=== Exercise directions ===
When the data below is printed, every line must match exactly and the images must be absent.

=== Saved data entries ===
━━━━━━━━━━━━━━━━

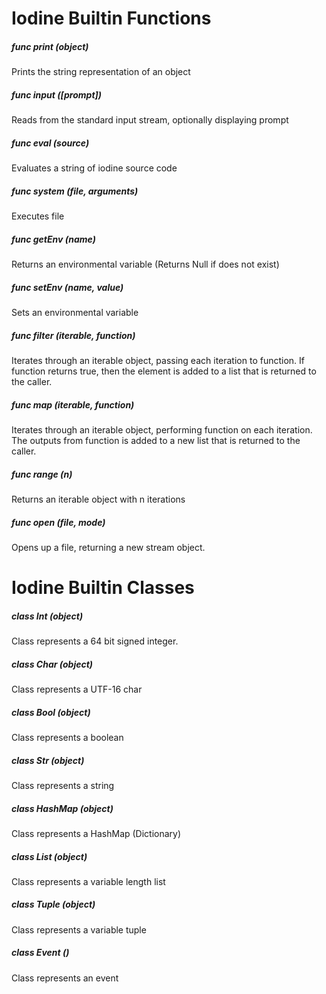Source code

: # Iodine Builtin Functions

##### func print (object)
Prints the string representation of an object
##### func input ([prompt])
Reads from the standard input stream, optionally displaying prompt
##### func eval (source)
Evaluates a string of iodine source code
##### func system (file, arguments)
Executes file
##### func getEnv (name)
Returns an environmental variable (Returns Null if does not exist)
##### func setEnv (name, value)
Sets an environmental variable 
##### func filter (iterable, function)
Iterates through an iterable object, passing each iteration to function. If function returns true, then the element is added to a list that is returned to the caller.
##### func map (iterable, function)
Iterates through an iterable object, performing function on each iteration. The outputs from function is added to a new list that is returned to the caller.
##### func range (n)
Returns an iterable object with n iterations 
##### func open (file, mode)
Opens up a file, returning a new stream object.
# Iodine Builtin Classes
##### class Int (object)
Class represents a 64 bit signed integer. 
##### class Char (object)
Class represents a UTF-16 char
##### class Bool (object)
Class represents a boolean
##### class Str (object)
Class represents a string
##### class HashMap (object)
Class represents a HashMap (Dictionary)
##### class List (object)
Class represents a variable length list
##### class Tuple (object)
Class represents a variable tuple
##### class Event ()
Class represents an event
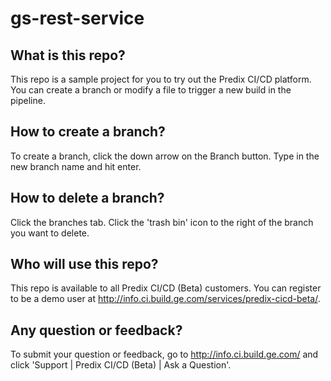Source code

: # gs-rest-service

## What is this repo?
This repo is a sample project for you to try out the Predix CI/CD platform. You can create a branch or modify a file to trigger a new build in the pipeline.

## How to create a branch?
To create a branch, click the down arrow on the Branch button. Type in the new branch name and hit enter.

## How to delete a branch?
Click the branches tab. Click the 'trash bin' icon to the right of the branch you want to delete.

## Who will use this repo?
This repo is available to all Predix CI/CD (Beta) customers. You can register to be a demo user at http://info.ci.build.ge.com/services/predix-cicd-beta/.

## Any question or feedback?
To submit your question or feedback, go to http://info.ci.build.ge.com/ and click 'Support | Predix CI/CD (Beta) | Ask a Question'.
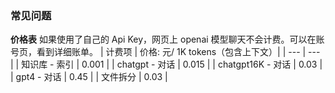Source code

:### 常见问题

[//]: # (**Git 地址**: [项目地址，完全开源，随便用。]&#40;https://github.com/labring/FastGPT&#41;)
[//]: # (**问题文档**: [先看文档，再提问]&#40;https://kjqvjse66l.feishu.cn/docx/HtrgdT0pkonP4kxGx8qcu6XDnGh&#41;  )
**价格表**
如果使用了自己的 Api Key，网页上 openai 模型聊天不会计费。可以在账号页，看到详细账单。
| 计费项 | 价格: 元/ 1K tokens（包含上下文）|
| --- | --- |
| 知识库 - 索引 | 0.001 |
| chatgpt - 对话 | 0.015 |
| chatgpt16K - 对话 | 0.03 |
| gpt4 - 对话 | 0.45 |
| 文件拆分 | 0.03 |

[//]: # (**其他问题**)

[//]: # (| 交流群 | 小助手 |)

[//]: # (| ----------------------- | -------------------- |)

[//]: # (| ![]&#40;https://otnvvf-imgs.oss.laf.run/wxqun300.jpg&#41; | ![]&#40;https://otnvvf-imgs.oss.laf.run/wx300.jpg&#41; |)
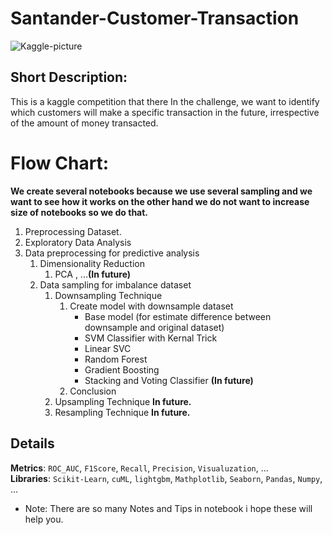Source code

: # Santander-Customer-Transaction
![Kaggle-picture](https://github.com/mrpintime/Santander-Customer-Transaction/assets/120576828/f7e0a43b-b291-4935-b272-0bdaa5e9b6b5)

## Short Description:  
This is a kaggle competition that there In the challenge, we want to identify which customers will make a specific transaction in the future, irrespective of the amount of money transacted.

# Flow Chart:
**We create several notebooks because we use several sampling and we want to see how it works on the other hand we do not want to increase size of notebooks so we do that.**  

1. Preprocessing Dataset.
2. Exploratory Data Analysis
3. Data preprocessing for predictive analysis
   1. Dimensionality Reduction
      1. PCA , ...**(In future)**
   2. Data sampling for imbalance dataset
      1. Downsampling Technique
         1. Create model with downsample dataset
            - Base model (for estimate difference between downsample and original dataset)
            - SVM Classifier with Kernal Trick
            - Linear SVC
            - Random Forest
            - Gradient Boosting
            - Stacking and Voting Classifier **(In future)**
         2. Conclusion
      2. Upsampling Technique
         **In future.**
      3. Resampling Technique
         **In future.**

## Details  
**Metrics**: `ROC_AUC`, `F1Score`, `Recall`, `Precision`, `Visualuzation`, ...  
**Libraries**: `Scikit-Learn`, `cuML`, `lightgbm`, `Mathplotlib`, `Seaborn`, `Pandas`, `Numpy`, ...  

- Note: There are so many Notes and Tips in notebook i hope these will help you.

━━━━━━━━━━━━━━━━

=== Response for this exercise ===
Source code

: # Iodine Builtin Functions

##### func print (object)
Prints the string representation of an object
##### func input ([prompt])
Reads from the standard input stream, optionally displaying prompt
##### func eval (source)
Evaluates a string of iodine source code
##### func system (file, arguments)
Executes file
##### func getEnv (name)
Returns an environmental variable (Returns Null if does not exist)
##### func setEnv (name, value)
Sets an environmental variable 
##### func filter (iterable, function)
Iterates through an iterable object, passing each iteration to function. If function returns true, then the element is added to a list that is returned to the caller.
##### func map (iterable, function)
Iterates through an iterable object, performing function on each iteration. The outputs from function is added to a new list that is returned to the caller.
##### func range (n)
Returns an iterable object with n iterations 
##### func open (file, mode)
Opens up a file, returning a new stream object.
# Iodine Builtin Classes
##### class Int (object)
Class represents a 64 bit signed integer. 
##### class Char (object)
Class represents a UTF-16 char
##### class Bool (object)
Class represents a boolean
##### class Str (object)
Class represents a string
##### class HashMap (object)
Class represents a HashMap (Dictionary)
##### class List (object)
Class represents a variable length list
##### class Tuple (object)
Class represents a variable tuple
##### class Event ()
Class represents an event
Source code

: # gs-rest-service

## What is this repo?
This repo is a sample project for you to try out the Predix CI/CD platform. You can create a branch or modify a file to trigger a new build in the pipeline.

## How to create a branch?
To create a branch, click the down arrow on the Branch button. Type in the new branch name and hit enter.

## How to delete a branch?
Click the branches tab. Click the 'trash bin' icon to the right of the branch you want to delete.

## Who will use this repo?
This repo is available to all Predix CI/CD (Beta) customers. You can register to be a demo user at http://info.ci.build.ge.com/services/predix-cicd-beta/.

## Any question or feedback?
To submit your question or feedback, go to http://info.ci.build.ge.com/ and click 'Support | Predix CI/CD (Beta) | Ask a Question'.
Source code

:### 常见问题

[//]: # (**Git 地址**: [项目地址，完全开源，随便用。]&#40;https://github.com/labring/FastGPT&#41;)
[//]: # (**问题文档**: [先看文档，再提问]&#40;https://kjqvjse66l.feishu.cn/docx/HtrgdT0pkonP4kxGx8qcu6XDnGh&#41;  )
**价格表**
如果使用了自己的 Api Key，网页上 openai 模型聊天不会计费。可以在账号页，看到详细账单。
| 计费项 | 价格: 元/ 1K tokens（包含上下文）|
| --- | --- |
| 知识库 - 索引 | 0.001 |
| chatgpt - 对话 | 0.015 |
| chatgpt16K - 对话 | 0.03 |
| gpt4 - 对话 | 0.45 |
| 文件拆分 | 0.03 |

[//]: # (**其他问题**)

[//]: # (| 交流群 | 小助手 |)

[//]: # (| ----------------------- | -------------------- |)

[//]: # (| ![]&#40;https://otnvvf-imgs.oss.laf.run/wxqun300.jpg&#41; | ![]&#40;https://otnvvf-imgs.oss.laf.run/wx300.jpg&#41; |)
Source code

: # Santander-Customer-Transaction
![Kaggle-picture](https://github.com/mrpintime/Santander-Customer-Transaction/assets/120576828/f7e0a43b-b291-4935-b272-0bdaa5e9b6b5)

## Short Description:  
This is a kaggle competition that there In the challenge, we want to identify which customers will make a specific transaction in the future, irrespective of the amount of money transacted.

# Flow Chart:
**We create several notebooks because we use several sampling and we want to see how it works on the other hand we do not want to increase size of notebooks so we do that.**  

1. Preprocessing Dataset.
2. Exploratory Data Analysis
3. Data preprocessing for predictive analysis
   1. Dimensionality Reduction
      1. PCA , ...**(In future)**
   2. Data sampling for imbalance dataset
      1. Downsampling Technique
         1. Create model with downsample dataset
            - Base model (for estimate difference between downsample and original dataset)
            - SVM Classifier with Kernal Trick
            - Linear SVC
            - Random Forest
            - Gradient Boosting
            - Stacking and Voting Classifier **(In future)**
         2. Conclusion
      2. Upsampling Technique
         **In future.**
      3. Resampling Technique
         **In future.**

## Details  
**Metrics**: `ROC_AUC`, `F1Score`, `Recall`, `Precision`, `Visualuzation`, ...  
**Libraries**: `Scikit-Learn`, `cuML`, `lightgbm`, `Mathplotlib`, `Seaborn`, `Pandas`, `Numpy`, ...  

- Note: There are so many Notes and Tips in notebook i hope these will help you.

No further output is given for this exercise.